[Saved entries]
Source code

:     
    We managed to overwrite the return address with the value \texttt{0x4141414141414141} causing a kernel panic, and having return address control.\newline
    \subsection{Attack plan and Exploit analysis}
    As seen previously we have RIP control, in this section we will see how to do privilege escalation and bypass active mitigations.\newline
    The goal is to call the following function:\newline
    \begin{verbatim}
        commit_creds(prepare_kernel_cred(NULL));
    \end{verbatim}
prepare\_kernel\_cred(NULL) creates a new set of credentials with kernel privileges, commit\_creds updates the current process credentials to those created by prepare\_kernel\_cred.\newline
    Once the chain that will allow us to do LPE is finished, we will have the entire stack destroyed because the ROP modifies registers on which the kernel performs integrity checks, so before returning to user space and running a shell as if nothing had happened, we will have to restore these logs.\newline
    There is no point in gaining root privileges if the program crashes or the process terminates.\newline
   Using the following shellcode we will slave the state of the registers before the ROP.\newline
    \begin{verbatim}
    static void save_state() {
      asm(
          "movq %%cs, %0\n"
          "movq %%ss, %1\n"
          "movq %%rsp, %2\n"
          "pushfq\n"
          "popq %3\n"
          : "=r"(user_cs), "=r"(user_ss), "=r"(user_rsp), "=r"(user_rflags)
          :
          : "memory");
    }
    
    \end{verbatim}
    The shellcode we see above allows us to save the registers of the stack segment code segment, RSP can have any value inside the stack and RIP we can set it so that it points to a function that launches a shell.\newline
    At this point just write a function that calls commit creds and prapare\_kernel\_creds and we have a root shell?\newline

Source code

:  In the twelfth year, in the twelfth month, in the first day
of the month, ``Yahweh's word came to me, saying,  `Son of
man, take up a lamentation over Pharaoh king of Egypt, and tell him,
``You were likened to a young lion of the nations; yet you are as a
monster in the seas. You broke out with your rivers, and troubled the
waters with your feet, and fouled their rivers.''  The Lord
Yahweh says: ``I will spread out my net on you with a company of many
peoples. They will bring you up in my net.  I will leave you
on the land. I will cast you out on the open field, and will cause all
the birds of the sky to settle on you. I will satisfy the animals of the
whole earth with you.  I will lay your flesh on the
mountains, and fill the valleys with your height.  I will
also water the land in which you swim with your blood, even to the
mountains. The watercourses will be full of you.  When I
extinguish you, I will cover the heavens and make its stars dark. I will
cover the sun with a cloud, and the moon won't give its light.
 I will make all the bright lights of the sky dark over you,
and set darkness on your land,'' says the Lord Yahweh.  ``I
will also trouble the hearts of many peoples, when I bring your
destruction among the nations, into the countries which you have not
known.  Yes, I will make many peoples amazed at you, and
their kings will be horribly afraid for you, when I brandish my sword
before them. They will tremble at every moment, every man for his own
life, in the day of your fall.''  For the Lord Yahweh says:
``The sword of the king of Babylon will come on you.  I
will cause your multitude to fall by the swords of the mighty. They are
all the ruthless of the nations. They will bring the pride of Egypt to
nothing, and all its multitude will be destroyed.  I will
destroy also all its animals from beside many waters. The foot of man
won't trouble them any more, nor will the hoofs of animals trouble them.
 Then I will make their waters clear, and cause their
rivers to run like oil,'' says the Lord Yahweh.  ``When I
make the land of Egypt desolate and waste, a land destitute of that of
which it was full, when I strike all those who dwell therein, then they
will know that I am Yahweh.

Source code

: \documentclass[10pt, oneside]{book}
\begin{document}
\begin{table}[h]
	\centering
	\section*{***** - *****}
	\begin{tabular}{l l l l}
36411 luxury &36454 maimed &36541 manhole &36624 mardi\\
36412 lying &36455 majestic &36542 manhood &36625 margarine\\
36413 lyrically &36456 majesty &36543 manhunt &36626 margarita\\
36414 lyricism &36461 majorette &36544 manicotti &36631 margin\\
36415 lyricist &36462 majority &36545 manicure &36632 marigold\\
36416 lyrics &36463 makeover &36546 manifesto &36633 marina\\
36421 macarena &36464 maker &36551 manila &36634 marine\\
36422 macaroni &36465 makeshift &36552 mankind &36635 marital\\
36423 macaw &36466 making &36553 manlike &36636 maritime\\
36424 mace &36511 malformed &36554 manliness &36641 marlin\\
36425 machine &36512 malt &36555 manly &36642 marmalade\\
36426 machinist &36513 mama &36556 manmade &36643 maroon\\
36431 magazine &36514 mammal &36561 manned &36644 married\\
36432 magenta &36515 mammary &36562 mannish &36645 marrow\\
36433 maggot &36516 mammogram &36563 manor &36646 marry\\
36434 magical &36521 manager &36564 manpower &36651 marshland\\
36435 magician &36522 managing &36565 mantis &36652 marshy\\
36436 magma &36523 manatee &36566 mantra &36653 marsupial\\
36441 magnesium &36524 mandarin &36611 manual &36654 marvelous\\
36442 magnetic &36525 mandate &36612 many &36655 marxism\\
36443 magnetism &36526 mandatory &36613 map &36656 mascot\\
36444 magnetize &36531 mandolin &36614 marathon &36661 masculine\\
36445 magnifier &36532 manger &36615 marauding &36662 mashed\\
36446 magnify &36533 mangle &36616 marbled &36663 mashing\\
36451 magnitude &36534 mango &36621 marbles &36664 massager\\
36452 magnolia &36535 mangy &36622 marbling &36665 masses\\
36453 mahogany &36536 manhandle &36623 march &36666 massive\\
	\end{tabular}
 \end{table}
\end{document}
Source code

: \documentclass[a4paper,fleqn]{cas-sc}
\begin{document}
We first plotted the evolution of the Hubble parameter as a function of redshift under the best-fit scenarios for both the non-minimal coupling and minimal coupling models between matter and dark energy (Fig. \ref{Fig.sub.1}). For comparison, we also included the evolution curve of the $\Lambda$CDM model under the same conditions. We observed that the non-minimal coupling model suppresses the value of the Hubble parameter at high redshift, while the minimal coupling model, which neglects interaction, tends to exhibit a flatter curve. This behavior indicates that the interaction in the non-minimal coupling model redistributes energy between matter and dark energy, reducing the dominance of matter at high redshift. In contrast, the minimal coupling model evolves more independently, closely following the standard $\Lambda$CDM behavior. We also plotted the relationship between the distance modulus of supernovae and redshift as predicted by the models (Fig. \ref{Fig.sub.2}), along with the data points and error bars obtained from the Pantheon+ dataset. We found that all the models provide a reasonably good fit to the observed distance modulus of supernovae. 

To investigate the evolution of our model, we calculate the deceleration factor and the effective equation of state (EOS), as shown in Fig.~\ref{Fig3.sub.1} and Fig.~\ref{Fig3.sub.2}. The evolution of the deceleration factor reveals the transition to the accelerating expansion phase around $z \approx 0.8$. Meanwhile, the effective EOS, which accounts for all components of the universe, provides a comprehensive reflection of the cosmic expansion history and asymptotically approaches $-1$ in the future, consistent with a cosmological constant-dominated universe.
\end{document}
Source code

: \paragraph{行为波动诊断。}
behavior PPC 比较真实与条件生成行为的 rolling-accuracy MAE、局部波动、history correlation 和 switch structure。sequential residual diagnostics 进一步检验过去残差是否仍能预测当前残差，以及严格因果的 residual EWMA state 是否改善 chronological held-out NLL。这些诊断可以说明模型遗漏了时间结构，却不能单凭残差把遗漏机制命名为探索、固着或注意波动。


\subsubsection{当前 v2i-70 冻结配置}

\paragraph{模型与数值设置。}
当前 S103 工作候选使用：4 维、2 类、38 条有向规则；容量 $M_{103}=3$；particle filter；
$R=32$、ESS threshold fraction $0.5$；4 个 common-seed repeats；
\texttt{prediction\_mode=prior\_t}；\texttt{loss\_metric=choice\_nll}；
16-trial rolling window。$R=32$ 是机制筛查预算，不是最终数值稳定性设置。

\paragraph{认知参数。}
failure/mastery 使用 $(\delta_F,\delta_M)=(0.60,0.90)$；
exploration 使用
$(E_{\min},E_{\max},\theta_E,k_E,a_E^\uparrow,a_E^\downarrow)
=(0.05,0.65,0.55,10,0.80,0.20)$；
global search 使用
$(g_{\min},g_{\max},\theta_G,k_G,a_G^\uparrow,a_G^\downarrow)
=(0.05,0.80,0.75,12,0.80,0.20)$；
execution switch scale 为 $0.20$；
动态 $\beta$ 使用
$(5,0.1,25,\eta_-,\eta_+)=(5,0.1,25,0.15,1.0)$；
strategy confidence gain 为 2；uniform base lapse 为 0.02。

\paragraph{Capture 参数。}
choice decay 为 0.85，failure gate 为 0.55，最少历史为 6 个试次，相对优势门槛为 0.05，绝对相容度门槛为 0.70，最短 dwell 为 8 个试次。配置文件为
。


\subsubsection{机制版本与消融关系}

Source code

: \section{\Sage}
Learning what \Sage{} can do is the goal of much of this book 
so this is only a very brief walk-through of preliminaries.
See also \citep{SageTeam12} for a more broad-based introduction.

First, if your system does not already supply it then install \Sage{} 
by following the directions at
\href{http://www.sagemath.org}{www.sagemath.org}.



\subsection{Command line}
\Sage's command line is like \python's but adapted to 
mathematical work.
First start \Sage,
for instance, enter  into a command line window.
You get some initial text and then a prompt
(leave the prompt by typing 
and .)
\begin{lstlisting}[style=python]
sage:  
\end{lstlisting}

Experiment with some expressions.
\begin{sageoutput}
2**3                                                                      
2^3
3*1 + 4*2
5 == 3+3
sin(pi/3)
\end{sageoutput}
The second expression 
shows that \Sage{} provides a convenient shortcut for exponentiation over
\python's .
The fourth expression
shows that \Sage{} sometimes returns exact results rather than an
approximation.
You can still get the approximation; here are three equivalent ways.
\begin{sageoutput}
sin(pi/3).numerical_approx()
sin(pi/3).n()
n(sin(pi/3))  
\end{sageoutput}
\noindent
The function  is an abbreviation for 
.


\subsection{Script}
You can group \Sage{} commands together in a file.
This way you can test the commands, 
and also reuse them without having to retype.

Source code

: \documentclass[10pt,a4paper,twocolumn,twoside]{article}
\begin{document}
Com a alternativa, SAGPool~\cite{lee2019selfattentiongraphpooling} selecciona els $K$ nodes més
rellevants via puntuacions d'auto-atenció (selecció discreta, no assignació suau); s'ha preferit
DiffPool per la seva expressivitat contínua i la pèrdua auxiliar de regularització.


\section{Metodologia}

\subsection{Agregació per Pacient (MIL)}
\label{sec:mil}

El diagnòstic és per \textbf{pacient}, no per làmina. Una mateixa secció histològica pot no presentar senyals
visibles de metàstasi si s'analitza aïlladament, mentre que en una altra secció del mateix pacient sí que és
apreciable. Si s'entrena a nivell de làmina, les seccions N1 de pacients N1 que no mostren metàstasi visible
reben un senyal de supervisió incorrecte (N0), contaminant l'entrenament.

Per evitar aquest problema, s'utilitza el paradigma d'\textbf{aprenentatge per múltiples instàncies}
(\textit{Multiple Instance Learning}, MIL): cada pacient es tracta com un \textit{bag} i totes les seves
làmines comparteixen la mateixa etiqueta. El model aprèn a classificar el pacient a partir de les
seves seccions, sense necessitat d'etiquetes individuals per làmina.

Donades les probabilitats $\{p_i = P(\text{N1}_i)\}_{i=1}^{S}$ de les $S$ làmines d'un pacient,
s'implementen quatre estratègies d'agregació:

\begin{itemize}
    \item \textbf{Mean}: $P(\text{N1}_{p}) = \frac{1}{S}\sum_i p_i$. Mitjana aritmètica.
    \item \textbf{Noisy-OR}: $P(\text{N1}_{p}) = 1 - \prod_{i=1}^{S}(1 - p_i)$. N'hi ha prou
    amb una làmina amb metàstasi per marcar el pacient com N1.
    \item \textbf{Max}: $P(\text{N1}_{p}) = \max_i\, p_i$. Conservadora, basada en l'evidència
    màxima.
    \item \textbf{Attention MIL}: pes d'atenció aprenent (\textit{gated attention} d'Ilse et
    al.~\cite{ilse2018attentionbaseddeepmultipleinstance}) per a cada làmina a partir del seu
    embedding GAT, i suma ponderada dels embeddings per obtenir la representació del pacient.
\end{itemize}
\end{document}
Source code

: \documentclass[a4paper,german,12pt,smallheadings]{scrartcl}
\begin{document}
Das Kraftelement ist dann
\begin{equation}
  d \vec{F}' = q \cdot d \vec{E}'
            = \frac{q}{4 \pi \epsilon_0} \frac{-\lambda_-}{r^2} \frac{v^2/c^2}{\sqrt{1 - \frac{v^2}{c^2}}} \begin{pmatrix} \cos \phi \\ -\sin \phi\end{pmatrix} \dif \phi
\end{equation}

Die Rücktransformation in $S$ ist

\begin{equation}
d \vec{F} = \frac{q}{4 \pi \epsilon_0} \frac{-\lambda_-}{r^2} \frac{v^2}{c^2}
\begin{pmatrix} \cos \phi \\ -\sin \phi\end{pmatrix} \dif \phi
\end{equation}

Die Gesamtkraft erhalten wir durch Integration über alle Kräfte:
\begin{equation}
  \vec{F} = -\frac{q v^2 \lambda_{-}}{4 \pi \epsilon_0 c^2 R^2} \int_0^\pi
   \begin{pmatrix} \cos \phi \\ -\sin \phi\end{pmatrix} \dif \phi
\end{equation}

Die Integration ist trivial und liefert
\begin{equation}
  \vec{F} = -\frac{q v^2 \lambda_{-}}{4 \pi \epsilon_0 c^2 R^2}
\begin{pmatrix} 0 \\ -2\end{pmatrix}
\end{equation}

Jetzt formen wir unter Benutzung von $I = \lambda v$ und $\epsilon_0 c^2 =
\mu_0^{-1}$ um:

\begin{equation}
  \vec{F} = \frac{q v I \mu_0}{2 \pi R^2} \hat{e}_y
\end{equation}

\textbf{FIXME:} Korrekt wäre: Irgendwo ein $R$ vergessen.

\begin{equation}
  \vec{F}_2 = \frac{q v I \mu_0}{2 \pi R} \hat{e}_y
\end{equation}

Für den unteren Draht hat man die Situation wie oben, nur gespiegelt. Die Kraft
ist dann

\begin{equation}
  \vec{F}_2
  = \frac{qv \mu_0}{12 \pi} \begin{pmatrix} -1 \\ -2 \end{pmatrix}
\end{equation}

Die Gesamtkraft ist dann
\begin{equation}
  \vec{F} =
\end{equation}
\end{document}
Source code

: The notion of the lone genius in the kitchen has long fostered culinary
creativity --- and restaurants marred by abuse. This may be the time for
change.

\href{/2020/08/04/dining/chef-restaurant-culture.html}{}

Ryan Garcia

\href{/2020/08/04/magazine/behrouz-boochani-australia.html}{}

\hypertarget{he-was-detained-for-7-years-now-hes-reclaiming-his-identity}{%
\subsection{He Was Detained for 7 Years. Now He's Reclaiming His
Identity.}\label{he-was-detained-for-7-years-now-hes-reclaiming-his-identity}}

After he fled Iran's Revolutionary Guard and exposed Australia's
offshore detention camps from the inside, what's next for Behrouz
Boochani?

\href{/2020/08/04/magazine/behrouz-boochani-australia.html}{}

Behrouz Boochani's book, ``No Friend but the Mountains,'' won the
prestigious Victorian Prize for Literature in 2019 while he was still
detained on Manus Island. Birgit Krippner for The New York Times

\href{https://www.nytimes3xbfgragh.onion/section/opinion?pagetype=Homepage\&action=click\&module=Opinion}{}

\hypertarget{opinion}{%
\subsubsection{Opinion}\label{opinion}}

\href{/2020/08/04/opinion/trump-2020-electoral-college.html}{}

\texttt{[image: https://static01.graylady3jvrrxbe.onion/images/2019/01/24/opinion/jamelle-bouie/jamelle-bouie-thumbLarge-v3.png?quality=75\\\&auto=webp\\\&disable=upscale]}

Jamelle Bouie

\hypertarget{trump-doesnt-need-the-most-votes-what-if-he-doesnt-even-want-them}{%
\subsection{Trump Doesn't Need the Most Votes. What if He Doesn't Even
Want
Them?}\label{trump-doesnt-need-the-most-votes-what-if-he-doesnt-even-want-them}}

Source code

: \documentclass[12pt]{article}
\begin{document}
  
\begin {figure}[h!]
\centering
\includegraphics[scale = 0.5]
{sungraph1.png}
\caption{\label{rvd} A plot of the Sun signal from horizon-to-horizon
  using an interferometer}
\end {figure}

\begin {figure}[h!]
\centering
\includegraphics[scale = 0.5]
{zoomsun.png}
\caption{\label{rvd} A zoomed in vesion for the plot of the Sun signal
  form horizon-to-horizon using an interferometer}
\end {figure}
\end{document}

• [What to do] Looking at the data above, return every line from the one with "The second expression" down to the one with "You can group", exactly and inclusively.

• [Written response]
The second expression 
shows that \Sage{} provides a convenient shortcut for exponentiation over
\python's .
The fourth expression
shows that \Sage{} sometimes returns exact results rather than an
approximation.
You can still get the approximation; here are three equivalent ways.
\begin{sageoutput}
sin(pi/3).numerical_approx()
sin(pi/3).n()
n(sin(pi/3))  
\end{sageoutput}
\noindent
The function  is an abbreviation for 
.


\subsection{Script}
You can group \Sage{} commands together in a file.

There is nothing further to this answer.